4 günlük transferi 6 ayda yazarak tarihe geçebilirim sanıyorum, Ee insanın hepi topu bir tane uzun yol hikayesi olunca böyle ağırdan satar
ama artık bitirelim...
6 Ekim 2016 Perşembe - 3. Gün
Sığacık'tan yola çıkarken akşamları 4-5 saat bile olsa bir koyda duracağımızı en azından bir suya girip çıkabileceğimi hayal etmiştim ama Simi'yi geçerken kaptanın zaman ve yol kaybını dile getirerek saatlerce Fethiye'ye girip girmemek konusundaki kararsızlığı bu umutlarımı alıp götürdü.
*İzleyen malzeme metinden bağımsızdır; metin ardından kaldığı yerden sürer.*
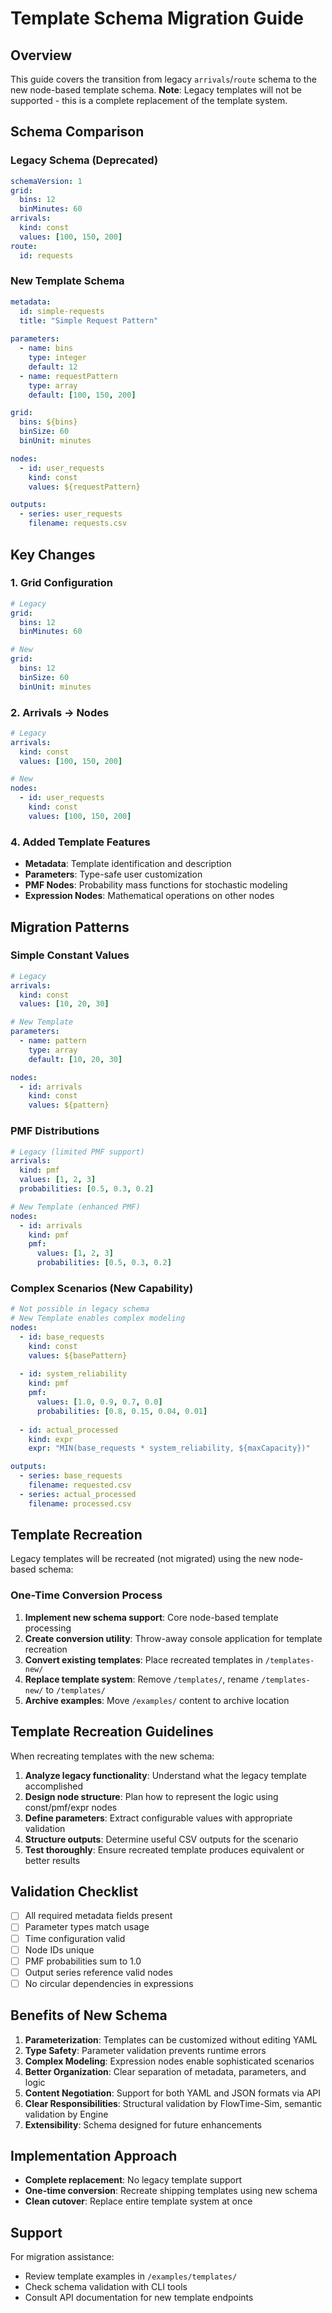 # Template Schema Migration Guide

## Overview

This guide covers the transition from legacy `arrivals`/`route` schema to the new node-based template schema. **Note**: Legacy templates will not be supported - this is a complete replacement of the template system.

## Schema Comparison

### Legacy Schema (Deprecated)
```yaml
schemaVersion: 1
grid:
  bins: 12
  binMinutes: 60
arrivals:
  kind: const
  values: [100, 150, 200]
route:
  id: requests
```

### New Template Schema
```yaml
metadata:
  id: simple-requests
  title: "Simple Request Pattern"
  
parameters:
  - name: bins
    type: integer
    default: 12
  - name: requestPattern
    type: array
    default: [100, 150, 200]

grid:
  bins: ${bins}
  binSize: 60
  binUnit: minutes

nodes:
  - id: user_requests
    kind: const
    values: ${requestPattern}

outputs:
  - series: user_requests
    filename: requests.csv
```

## Key Changes

### 1. Grid Configuration
```yaml
# Legacy
grid:
  bins: 12
  binMinutes: 60

# New
grid:
  bins: 12
  binSize: 60
  binUnit: minutes
```

### 2. Arrivals → Nodes
```yaml
# Legacy
arrivals:
  kind: const
  values: [100, 150, 200]

# New
nodes:
  - id: user_requests
    kind: const
    values: [100, 150, 200]
```

### 4. Added Template Features
- **Metadata**: Template identification and description
- **Parameters**: Type-safe user customization
- **PMF Nodes**: Probability mass functions for stochastic modeling
- **Expression Nodes**: Mathematical operations on other nodes

## Migration Patterns

### Simple Constant Values
```yaml
# Legacy
arrivals:
  kind: const
  values: [10, 20, 30]

# New Template
parameters:
  - name: pattern
    type: array
    default: [10, 20, 30]

nodes:
  - id: arrivals
    kind: const
    values: ${pattern}
```

### PMF Distributions
```yaml
# Legacy (limited PMF support)
arrivals:
  kind: pmf
  values: [1, 2, 3]
  probabilities: [0.5, 0.3, 0.2]

# New Template (enhanced PMF)
nodes:
  - id: arrivals
    kind: pmf
    pmf:
      values: [1, 2, 3]
      probabilities: [0.5, 0.3, 0.2]
```

### Complex Scenarios (New Capability)
```yaml
# Not possible in legacy schema
# New Template enables complex modeling
nodes:
  - id: base_requests
    kind: const
    values: ${basePattern}
    
  - id: system_reliability
    kind: pmf
    pmf:
      values: [1.0, 0.9, 0.7, 0.0]
      probabilities: [0.8, 0.15, 0.04, 0.01]
      
  - id: actual_processed
    kind: expr
    expr: "MIN(base_requests * system_reliability, ${maxCapacity})"

outputs:
  - series: base_requests
    filename: requested.csv
  - series: actual_processed
    filename: processed.csv
```

## Template Recreation

Legacy templates will be recreated (not migrated) using the new node-based schema:

### One-Time Conversion Process
1. **Implement new schema support**: Core node-based template processing
2. **Create conversion utility**: Throw-away console application for template recreation
3. **Convert existing templates**: Place recreated templates in `/templates-new/`
4. **Replace template system**: Remove `/templates/`, rename `/templates-new/` to `/templates/`
5. **Archive examples**: Move `/examples/` content to archive location

## Template Recreation Guidelines

When recreating templates with the new schema:

1. **Analyze legacy functionality**: Understand what the legacy template accomplished
2. **Design node structure**: Plan how to represent the logic using const/pmf/expr nodes
3. **Define parameters**: Extract configurable values with appropriate validation
4. **Structure outputs**: Determine useful CSV outputs for the scenario
5. **Test thoroughly**: Ensure recreated template produces equivalent or better results

## Validation Checklist

- [ ] All required metadata fields present
- [ ] Parameter types match usage
- [ ] Time configuration valid
- [ ] Node IDs unique
- [ ] PMF probabilities sum to 1.0
- [ ] Output series reference valid nodes
- [ ] No circular dependencies in expressions

## Benefits of New Schema

1. **Parameterization**: Templates can be customized without editing YAML
2. **Type Safety**: Parameter validation prevents runtime errors
3. **Complex Modeling**: Expression nodes enable sophisticated scenarios
4. **Better Organization**: Clear separation of metadata, parameters, and logic
5. **Content Negotiation**: Support for both YAML and JSON formats via API
6. **Clear Responsibilities**: Structural validation by FlowTime-Sim, semantic validation by Engine
7. **Extensibility**: Schema designed for future enhancements

## Implementation Approach

- **Complete replacement**: No legacy template support
- **One-time conversion**: Recreate shipping templates using new schema
- **Clean cutover**: Replace entire template system at once

## Support

For migration assistance:
- Review template examples in `/examples/templates/`
- Check schema validation with CLI tools
- Consult API documentation for new template endpoints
Neyse ki, Fethiye'de geçirdiğimiz bir gece ve sabahın köründe liman barınak dinlemeden gözlerimi serin sularda açmak bana çok iyi geldi...
Hesaplara göre Fethiye'ye girerek Simi'den 60 mil yapmışız aynı mesafede Rodos'un Kuzey burunundan takip ederek devam etseydik Yediburunları karşılayacaktık. Fethiye'de durulan süreye, Fethiye'nin içerisinden Yediburunlar'a da fazladan 20 mili de ekleyince kabaca transferi 16 - 17 saat uzatmışız.
Önceki günlerde seyrimiz 5,5 - 6 kt civarlarında seyretmişti. Dediklerine göre Fethiye'den sonra "aşağı ineceğimiz için" hızlanırmışız. Doğu'ya dönünce özellikle gün boyu esen batı yönlü rüzgarla oluşan akıntıları mı kastettiler anlamadım. Neyse canım sallan yuvarlan gidiyoz işte...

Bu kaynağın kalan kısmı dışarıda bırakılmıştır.